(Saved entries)
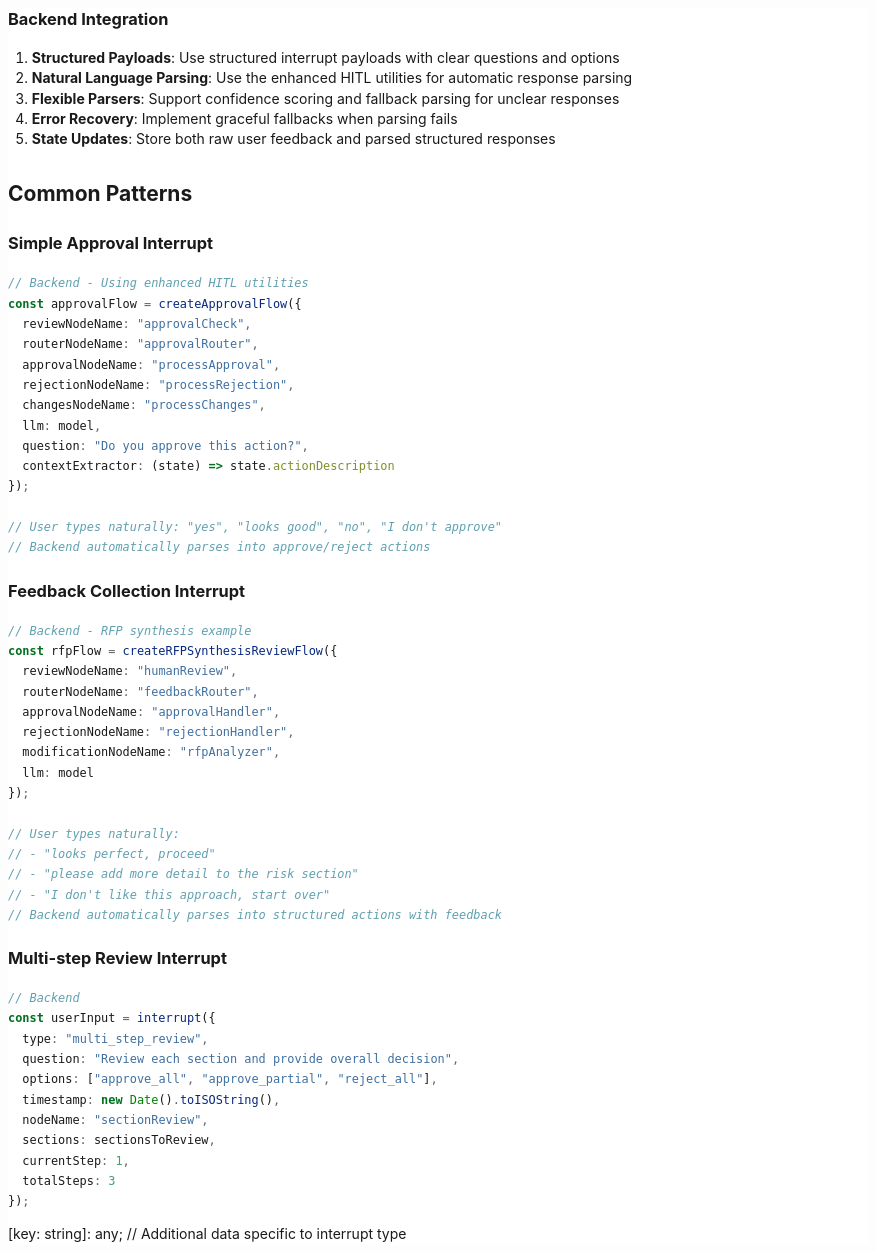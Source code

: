 ### Backend Integration

1. **Structured Payloads**: Use structured interrupt payloads with clear questions and options
2. **Natural Language Parsing**: Use the enhanced HITL utilities for automatic response parsing
3. **Flexible Parsers**: Support confidence scoring and fallback parsing for unclear responses
4. **Error Recovery**: Implement graceful fallbacks when parsing fails
5. **State Updates**: Store both raw user feedback and parsed structured responses

## Common Patterns

### Simple Approval Interrupt

```typescript
// Backend - Using enhanced HITL utilities
const approvalFlow = createApprovalFlow({
  reviewNodeName: "approvalCheck",
  routerNodeName: "approvalRouter",
  approvalNodeName: "processApproval",
  rejectionNodeName: "processRejection", 
  changesNodeName: "processChanges",
  llm: model,
  question: "Do you approve this action?",
  contextExtractor: (state) => state.actionDescription
});

// User types naturally: "yes", "looks good", "no", "I don't approve"
// Backend automatically parses into approve/reject actions
```

### Feedback Collection Interrupt

```typescript
// Backend - RFP synthesis example
const rfpFlow = createRFPSynthesisReviewFlow({
  reviewNodeName: "humanReview",
  routerNodeName: "feedbackRouter",
  approvalNodeName: "approvalHandler",
  rejectionNodeName: "rejectionHandler",
  modificationNodeName: "rfpAnalyzer",
  llm: model
});

// User types naturally: 
// - "looks perfect, proceed"
// - "please add more detail to the risk section"  
// - "I don't like this approach, start over"
// Backend automatically parses into structured actions with feedback
```

### Multi-step Review Interrupt

```typescript
// Backend
const userInput = interrupt({
  type: "multi_step_review",
  question: "Review each section and provide overall decision",
  options: ["approve_all", "approve_partial", "reject_all"],
  timestamp: new Date().toISOString(),
  nodeName: "sectionReview",
  sections: sectionsToReview,
  currentStep: 1,
  totalSteps: 3
});

```

  [key: string]: any;     // Additional data specific to interrupt type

WHAT IS EXPECTED: Without the pictures, give back the entries exactly.

TASK ANSWER:
Source code

: ### Backend Integration

1. **Structured Payloads**: Use structured interrupt payloads with clear questions and options
2. **Natural Language Parsing**: Use the enhanced HITL utilities for automatic response parsing
3. **Flexible Parsers**: Support confidence scoring and fallback parsing for unclear responses
4. **Error Recovery**: Implement graceful fallbacks when parsing fails
5. **State Updates**: Store both raw user feedback and parsed structured responses

## Common Patterns

### Simple Approval Interrupt

```typescript
// Backend - Using enhanced HITL utilities
const approvalFlow = createApprovalFlow({
  reviewNodeName: "approvalCheck",
  routerNodeName: "approvalRouter",
  approvalNodeName: "processApproval",
  rejectionNodeName: "processRejection", 
  changesNodeName: "processChanges",
  llm: model,
  question: "Do you approve this action?",
  contextExtractor: (state) => state.actionDescription
});

// User types naturally: "yes", "looks good", "no", "I don't approve"
// Backend automatically parses into approve/reject actions
```

### Feedback Collection Interrupt

```typescript
// Backend - RFP synthesis example
const rfpFlow = createRFPSynthesisReviewFlow({
  reviewNodeName: "humanReview",
  routerNodeName: "feedbackRouter",
  approvalNodeName: "approvalHandler",
  rejectionNodeName: "rejectionHandler",
  modificationNodeName: "rfpAnalyzer",
  llm: model
});

// User types naturally: 
// - "looks perfect, proceed"
// - "please add more detail to the risk section"  
// - "I don't like this approach, start over"
// Backend automatically parses into structured actions with feedback
```

### Multi-step Review Interrupt

```typescript
// Backend
const userInput = interrupt({
  type: "multi_step_review",
  question: "Review each section and provide overall decision",
  options: ["approve_all", "approve_partial", "reject_all"],
  timestamp: new Date().toISOString(),
  nodeName: "sectionReview",
  sections: sectionsToReview,
  currentStep: 1,
  totalSteps: 3
});

```

  [key: string]: any;     // Additional data specific to interrupt type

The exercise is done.